*** Recorded information ***
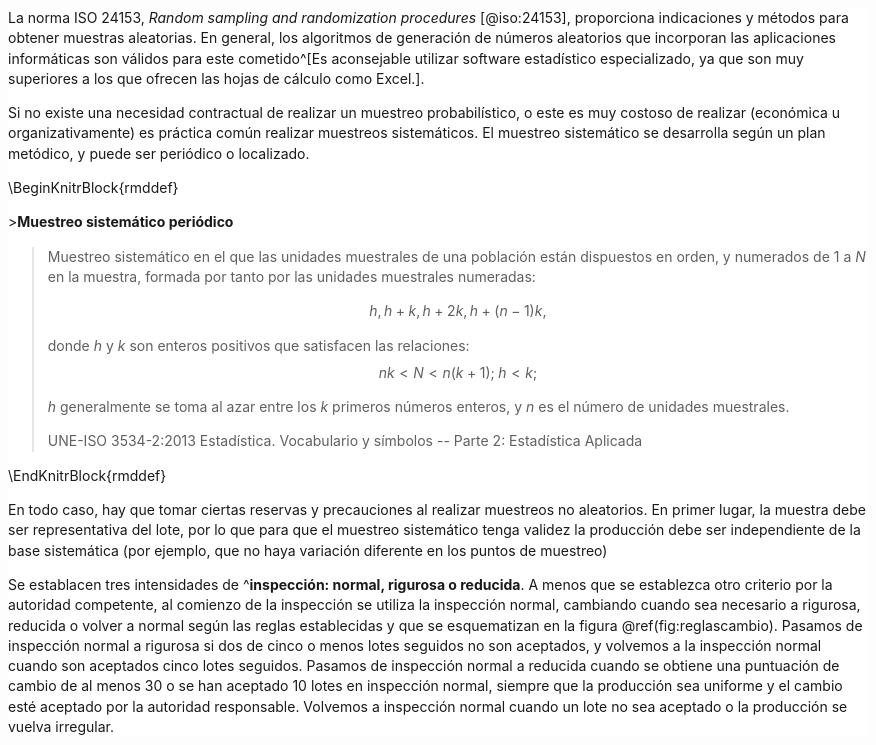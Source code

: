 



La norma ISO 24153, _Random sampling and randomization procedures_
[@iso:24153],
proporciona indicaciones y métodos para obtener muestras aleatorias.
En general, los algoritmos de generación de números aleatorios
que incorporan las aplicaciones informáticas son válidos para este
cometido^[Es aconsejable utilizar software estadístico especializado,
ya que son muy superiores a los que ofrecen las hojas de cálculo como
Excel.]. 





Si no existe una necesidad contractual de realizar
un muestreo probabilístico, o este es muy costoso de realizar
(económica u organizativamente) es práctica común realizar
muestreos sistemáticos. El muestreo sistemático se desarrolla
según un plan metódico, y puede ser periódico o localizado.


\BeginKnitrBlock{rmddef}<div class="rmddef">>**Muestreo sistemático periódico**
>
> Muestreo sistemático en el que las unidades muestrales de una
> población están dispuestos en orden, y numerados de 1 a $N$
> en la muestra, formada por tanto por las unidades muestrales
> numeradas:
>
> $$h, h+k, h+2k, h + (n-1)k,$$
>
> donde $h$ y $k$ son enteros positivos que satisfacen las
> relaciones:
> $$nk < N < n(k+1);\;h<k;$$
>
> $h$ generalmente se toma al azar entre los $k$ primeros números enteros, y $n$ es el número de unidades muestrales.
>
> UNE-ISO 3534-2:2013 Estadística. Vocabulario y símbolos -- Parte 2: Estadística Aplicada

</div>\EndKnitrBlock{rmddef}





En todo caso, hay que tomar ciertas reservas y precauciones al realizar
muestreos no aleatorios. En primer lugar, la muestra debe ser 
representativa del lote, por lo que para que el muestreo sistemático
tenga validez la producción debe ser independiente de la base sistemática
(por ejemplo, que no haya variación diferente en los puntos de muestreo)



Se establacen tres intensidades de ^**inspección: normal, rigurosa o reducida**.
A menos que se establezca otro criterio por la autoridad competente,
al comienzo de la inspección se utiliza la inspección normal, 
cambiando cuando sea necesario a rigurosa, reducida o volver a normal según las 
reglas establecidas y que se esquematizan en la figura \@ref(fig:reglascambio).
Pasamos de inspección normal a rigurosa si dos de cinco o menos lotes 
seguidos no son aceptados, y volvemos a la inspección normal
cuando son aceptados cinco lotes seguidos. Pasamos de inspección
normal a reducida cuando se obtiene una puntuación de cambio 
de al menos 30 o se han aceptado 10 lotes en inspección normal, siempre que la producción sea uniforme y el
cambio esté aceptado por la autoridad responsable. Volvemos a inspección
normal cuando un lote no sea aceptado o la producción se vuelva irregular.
***
Give the entries again without a single change, but with no pictures.

_Solution to the exercise_
Source code

: 



La norma ISO 24153, _Random sampling and randomization procedures_
[@iso:24153],
proporciona indicaciones y métodos para obtener muestras aleatorias.
En general, los algoritmos de generación de números aleatorios
que incorporan las aplicaciones informáticas son válidos para este
cometido^[Es aconsejable utilizar software estadístico especializado,
ya que son muy superiores a los que ofrecen las hojas de cálculo como
Excel.]. 





Si no existe una necesidad contractual de realizar
un muestreo probabilístico, o este es muy costoso de realizar
(económica u organizativamente) es práctica común realizar
muestreos sistemáticos. El muestreo sistemático se desarrolla
según un plan metódico, y puede ser periódico o localizado.


\BeginKnitrBlock{rmddef}<div class="rmddef">>**Muestreo sistemático periódico**
>
> Muestreo sistemático en el que las unidades muestrales de una
> población están dispuestos en orden, y numerados de 1 a $N$
> en la muestra, formada por tanto por las unidades muestrales
> numeradas:
>
> $$h, h+k, h+2k, h + (n-1)k,$$
>
> donde $h$ y $k$ son enteros positivos que satisfacen las
> relaciones:
> $$nk < N < n(k+1);\;h<k;$$
>
> $h$ generalmente se toma al azar entre los $k$ primeros números enteros, y $n$ es el número de unidades muestrales.
>
> UNE-ISO 3534-2:2013 Estadística. Vocabulario y símbolos -- Parte 2: Estadística Aplicada

</div>\EndKnitrBlock{rmddef}





En todo caso, hay que tomar ciertas reservas y precauciones al realizar
muestreos no aleatorios. En primer lugar, la muestra debe ser 
representativa del lote, por lo que para que el muestreo sistemático
tenga validez la producción debe ser independiente de la base sistemática
(por ejemplo, que no haya variación diferente en los puntos de muestreo)



Se establacen tres intensidades de ^**inspección: normal, rigurosa o reducida**.
A menos que se establezca otro criterio por la autoridad competente,
al comienzo de la inspección se utiliza la inspección normal, 
cambiando cuando sea necesario a rigurosa, reducida o volver a normal según las 
reglas establecidas y que se esquematizan en la figura \@ref(fig:reglascambio).
Pasamos de inspección normal a rigurosa si dos de cinco o menos lotes 
seguidos no son aceptados, y volvemos a la inspección normal
cuando son aceptados cinco lotes seguidos. Pasamos de inspección
normal a reducida cuando se obtiene una puntuación de cambio 
de al menos 30 o se han aceptado 10 lotes en inspección normal, siempre que la producción sea uniforme y el
cambio esté aceptado por la autoridad responsable. Volvemos a inspección
normal cuando un lote no sea aceptado o la producción se vuelva irregular.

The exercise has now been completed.